I hafta ask, how old was it?


----------



## DianaMoon (Mar 21, 2018)

Can an essential oil go bad? I think my sandalwood did. And right after I learned to like it.


----------



## Zany_in_CO (Mar 21, 2018)

Not as far as I know or have experienced. Usually the really good ones, like sandalwood and patchouli get better with age. For example, WSP's Bladderwrack Natural EO Blend smelled awful OOB; when I sniffed it a year later, it was much nicer, and absolutely awesome in CP.

There are different types of Sandalwood, the most popular is East Indian, but there are others, like Australian, and Amyris is often sold as Sandalwood altho it's technically not. I have some of that on the shelf... I sniff it every once in a while, hoping it will mellow out over time. Here's a link:

https://www.oshadhi.co.uk/blog/sandalwood-essential-oils-how-to-choose-between-the-different-types/


----------



## DianaMoon (Mar 21, 2018)

Hm. Maybe there is something wrong w/my nose.


----------



## Zany_in_CO (Mar 21, 2018)

Hm. Maybe there is something wrong w/your sandalwood.


----------



## DianaMoon (Mar 21, 2018)

Zany_in_CO said:


> Hm. Maybe there is something wrong w/your sandalwood.



So, in other words, yes, an EO can go bad.


----------



## jcandleattic (Mar 21, 2018)

DianaMoon said:


> Can an essential oil go bad? I think my sandalwood did. And right after I learned to like it.

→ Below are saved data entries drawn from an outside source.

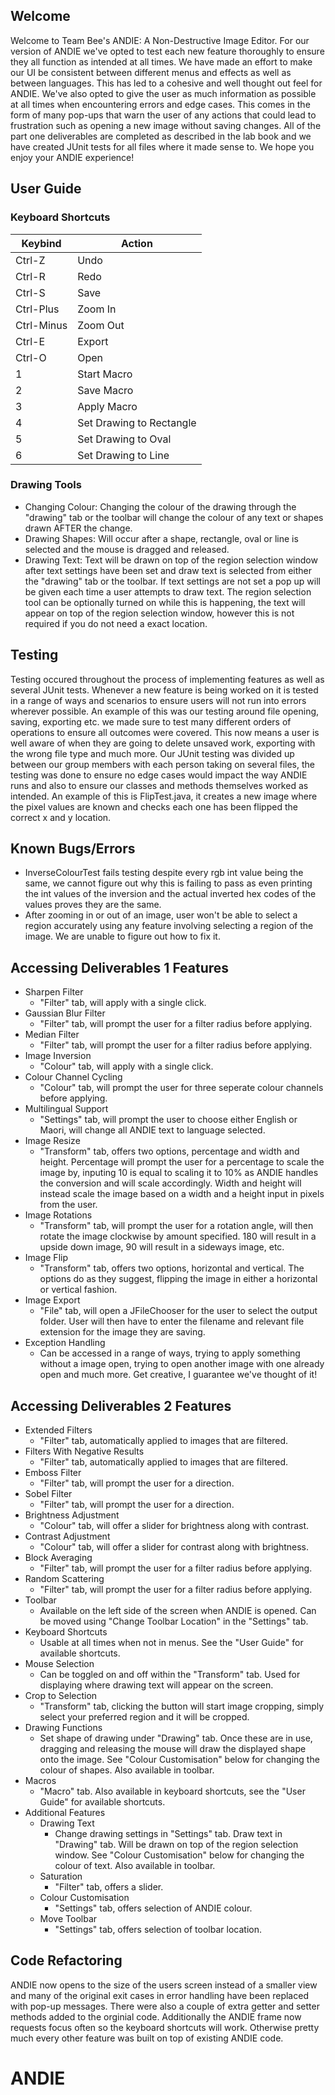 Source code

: ## Welcome

Welcome to Team Bee's ANDIE: A Non-Destructive Image Editor. For our version of ANDIE we've opted to test each new feature thoroughly to ensure they all function as intended at all times. We have made an effort to make our UI be consistent between different menus and effects as well as between languages. This has led to a cohesive and well thought out feel for ANDIE. We've also opted to give the user as much information as possible at all times when encountering errors and edge cases. This comes in the form of many pop-ups that warn the user of any actions that could lead to frustration such as opening a new image without saving changes. All of the part one deliverables are completed as described in the lab book and we have created JUnit tests for all files where it made sense to. We hope you enjoy your ANDIE experience!

## User Guide
### Keyboard Shortcuts
| Keybind    | Action                   |
| ---------- | ------------------------ |
| Ctrl-Z     | Undo                     |
| Ctrl-R     | Redo                     |
| Ctrl-S     | Save                     |
| Ctrl-Plus  | Zoom In                  |
| Ctrl-Minus | Zoom Out                 |
| Ctrl-E     | Export                   |
| Ctrl-O     | Open                     |
| 1          | Start Macro              |
| 2          | Save Macro               |
| 3          | Apply Macro              |
| 4          | Set Drawing to Rectangle |
| 5          | Set Drawing to Oval      |
| 6          | Set Drawing to Line      |

### Drawing Tools
* Changing Colour: Changing the colour of the drawing through the "drawing" tab or the toolbar will change the colour of any text or shapes drawn AFTER the change.  
* Drawing Shapes: Will occur after a shape, rectangle, oval or line is selected and the mouse is dragged and released.
* Drawing Text: Text will be drawn on top of the region selection window after text settings have been set and draw text is selected from either the "drawing" tab or the toolbar. If text settings are not set a pop up will be given each time a user attempts to draw text. The region selection tool can be optionally turned on while this is happening, the text will appear on top of the region selection window, however this is not required if you do not need a exact location.

## Testing
Testing occured throughout the process of implementing features as well as several JUnit tests. Whenever a new feature is being worked on it is tested in a range of ways and scenarios to ensure users will not run into errors wherever possible. An example of this was our testing around file opening, saving, exporting etc. we made sure to test many different orders of operations to ensure all outcomes were covered. This now means a user is well aware of when they are going to delete unsaved work, exporting with the wrong file type and much more. Our JUnit testing was divided up between our group members with each person taking on several files, the testing was done to ensure no edge cases would impact the way ANDIE runs and also to ensure our classes and methods themselves worked as intended. An example of this is FlipTest.java, it creates a new image where the pixel values are known and checks each one has been flipped the correct x and y location.

## Known Bugs/Errors
* InverseColourTest fails testing despite every rgb int value being the same, we cannot figure out why this is failing to pass as even printing the int values of the inversion and the actual inverted hex codes of the values proves they are the same.
* After zooming in or out of an image, user won't be able to select a region accurately using any feature involving selecting a region of the image. We are unable to figure out how to fix it.

## Accessing Deliverables 1 Features
* Sharpen Filter
  * "Filter" tab, will apply with a single click.
* Gaussian Blur Filter
  * "Filter" tab, will prompt the user for a filter radius before applying.
* Median Filter
  * "Filter" tab, will prompt the user for a filter radius before applying.
* Image Inversion
  * "Colour" tab, will apply with a single click.
* Colour Channel Cycling
  * "Colour" tab, will prompt the user for three seperate colour channels before applying.
* Multilingual Support
  * "Settings" tab, will prompt the user to choose either English or Maori, will change all ANDIE text to language selected.
* Image Resize
  * "Transform" tab, offers two options, percentage and width and height. Percentage will prompt the user for a percentage to scale the image by, inputing 10 is equal to scaling it to 10% as ANDIE handles the conversion and will scale accordingly. Width and height will instead scale the image based on a width and a height input in pixels from the user.
* Image Rotations
  * "Transform" tab, will prompt the user for a rotation angle, will then rotate the image clockwise by amount specified. 180 will result in a upside down image, 90 will result in a sideways image, etc.
* Image Flip
  * "Transform" tab, offers two options, horizontal and vertical. The options do as they suggest, flipping the image in either a horizontal or vertical fashion.
* Image Export
  * "File" tab, will open a JFileChooser for the user to select the output folder. User will then have to enter the filename and relevant file extension for the image they are saving.
* Exception Handling
  * Can be accessed in a range of ways, trying to apply something without a image open, trying to open another image with one already open and much more. Get creative, I guarantee we've thought of it! 

## Accessing Deliverables 2 Features
* Extended Filters
  * "Filter" tab, automatically applied to images that are filtered.
* Filters With Negative Results
  * "Filter" tab, automatically applied to images that are filtered.
* Emboss Filter
  * "Filter" tab, will prompt the user for a direction.
* Sobel Filter
  * "Filter" tab, will prompt the user for a direction.
* Brightness Adjustment
  * "Colour" tab, will offer a slider for brightness along with contrast.
* Contrast Adjustment
  * "Colour" tab, will offer a slider for contrast along with brightness.
* Block Averaging
  * "Filter" tab, will prompt the user for a filter radius before applying.
* Random Scattering
  * "Filter" tab, will prompt the user for a filter radius before applying.
* Toolbar
  * Available on the left side of the screen when ANDIE is opened. Can be moved using "Change Toolbar Location" in the "Settings" tab.
* Keyboard Shortcuts
  * Usable at all times when not in menus. See the "User Guide" for available shortcuts.
* Mouse Selection
  * Can be toggled on and off within the "Transform" tab. Used for displaying where drawing text will appear on the screen.
* Crop to Selection
  * "Transform" tab, clicking the button will start image cropping, simply select your preferred region and it will be cropped. 
* Drawing Functions
  * Set shape of drawing under "Drawing" tab. Once these are in use, dragging and releasing the mouse will draw the displayed shape onto the image. See "Colour Customisation" below for changing the colour of shapes. Also available in toolbar.
* Macros
  * "Macro" tab. Also available in keyboard shortcuts, see the "User Guide" for available shortcuts.
* Additional Features
  * Drawing Text
    * Change drawing settings in "Settings" tab. Draw text in "Drawing" tab. Will be drawn on top of the region selection window. See "Colour Customisation" below for changing the colour of text. Also available in toolbar.
  * Saturation
    * "Filter" tab, offers a slider.
  * Colour Customisation
    * "Settings" tab, offers selection of ANDIE colour.
  * Move Toolbar
    * "Settings" tab, offers selection of toolbar location.

## Code Refactoring
ANDIE now opens to the size of the users screen instead of a smaller view and many of the original exit cases in error handling have been replaced with pop-up messages. There were also a couple of extra getter and setter methods added to the orginial code. Additionally the ANDIE frame now requests focus often so the keyboard shortcuts will work. Otherwise pretty much every other feature was built on top of existing ANDIE code.
# ANDIE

Everything, given time, can go bad. Eventually. 
So I would say yes, it can, especially depending on how the EO was processed/made.


----------



## Zany_in_CO (Mar 21, 2018)

DianaMoon said:


> So, in other words, yes, an EO can go bad.


Actually, I meant it may have been adulterated to begin with. This is happening a lot in the industry.


jcandleattic said:


> Everything, given time, can go bad. Eventually.
> So I would say yes, it can, especially depending on how the EO was processed/made.


... and the country of origin.


----------



## Lynnz (Mar 21, 2018)

I was going through a box of oils that somehow made it to NZ (packers had put them into a box) sadly it is all samples as I gave all my big bottles of fragrance away. Anyway this is a 2oz of Trillium Lake from Scent Works and it has to be five years on. Smells amazing, I am going to use it in melts instead of soap though as I think it was a racer fragrance


----------



## SunRiseArts (Mar 23, 2018)

Interesting.  Isg I had no idea perfume can go bad too.  I only use channel.  It usually lasts until is gone.  I have a travel one, that well, is probably 10 years old, as I only use it on the go.


----------



## dibbles (Mar 24, 2018)

SunRiseArts said:


> Interesting.  Isg I had no idea perfume can go bad too.  I only use channel.  It usually lasts until is gone.  I have a travel one, that well, is probably 10 years old, as I only use it on the go.




I have a bottle of Channel with a small amount left in it that belonged to my mom. It has to be from the ‘70s and it’s still perfectly fine. I take the stopper out every once in awhile and give it a sniff. It makes me remember her when she was dressed up for a fancy evening.


----------



## earlene (Mar 24, 2018)

dibbles said:


> I have a bottle of Channel with a small amount left in it that belonged to my mom. It has to be from the ‘70s and it’s still perfectly fine. I take the stopper out every once in awhile and give it a sniff. It makes me remember her when she was dressed up for a fancy evening.


Me, too, dibbles! My Mom wore Chanel #5 and I kept two bottles to use occasionally. It wasn't my perfume choice, but I love to be reminded of my Mom, and it is the only thing I have left of hers that smells like her. I have been told they will last longer than I will, so I expect them to be perfectly fine for at least another 30 years.


----------